Капитан сморгнул, побледнел.

– Черт, с детства это ненавижу. Не поверите – два фронтовых ранения, а при мысли о любой стоматологической операции охватывает ужас. Глупо.

– Вас, должно быть, в детстве очень напугал первый визит к зубному врачу. Травмы детской психики сохраняются на всю жизнь.

«Головокружение прошло. И тремор меньше. Господи, я был на дюйм от смерти!»

Сколько раз попадалось ему в романах это дурацкое выражение – «на дюйм от смерти». Дюйм – это движение пальца, спускающего курок.

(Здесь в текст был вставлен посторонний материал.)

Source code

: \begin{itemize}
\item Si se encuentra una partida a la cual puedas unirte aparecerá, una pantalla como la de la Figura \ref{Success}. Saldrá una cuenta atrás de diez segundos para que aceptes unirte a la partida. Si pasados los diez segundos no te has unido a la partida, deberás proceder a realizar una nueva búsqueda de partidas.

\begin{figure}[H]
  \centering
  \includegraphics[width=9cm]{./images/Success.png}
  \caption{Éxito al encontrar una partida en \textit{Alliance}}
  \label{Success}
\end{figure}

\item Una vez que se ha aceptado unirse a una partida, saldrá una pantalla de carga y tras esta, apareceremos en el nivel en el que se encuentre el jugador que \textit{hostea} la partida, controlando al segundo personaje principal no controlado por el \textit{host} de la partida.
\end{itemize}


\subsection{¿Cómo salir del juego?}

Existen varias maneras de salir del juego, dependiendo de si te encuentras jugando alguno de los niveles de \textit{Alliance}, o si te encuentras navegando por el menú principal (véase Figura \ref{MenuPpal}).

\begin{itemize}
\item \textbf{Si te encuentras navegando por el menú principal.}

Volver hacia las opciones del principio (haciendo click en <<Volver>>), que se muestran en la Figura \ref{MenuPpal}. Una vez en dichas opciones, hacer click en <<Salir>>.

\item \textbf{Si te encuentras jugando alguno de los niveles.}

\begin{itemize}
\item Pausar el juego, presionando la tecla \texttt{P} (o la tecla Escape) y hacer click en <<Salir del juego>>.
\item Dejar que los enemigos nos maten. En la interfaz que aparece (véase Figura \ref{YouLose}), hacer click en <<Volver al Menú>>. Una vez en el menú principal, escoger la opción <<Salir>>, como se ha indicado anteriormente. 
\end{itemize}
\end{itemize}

– Вы сумеете? Ну, разрезать десну и прочее?

«Надо же, и глаза уже не бешеные. Обычные глаза, человеческие».

– Попробую. Я теоретически знаю, как это делается, но на практике не доводилось.

Внезапно глаза капитана вновь почернели и стали страшными.

– Только гляди у меня, эскулап. Сделаешь хуже – брюхо прострелю!

«Ну вот. Опять пальцы затряслись. Надо успокоиться. Иначе…» Про «иначе» лучше было не думать. А то не получится успокоиться.


Благослови боже профессора Шницлера за курс лекции по истории обезболивания! Самый давний и простой способ – местная анестезия холодом. Если, конечно, можно добыть льда.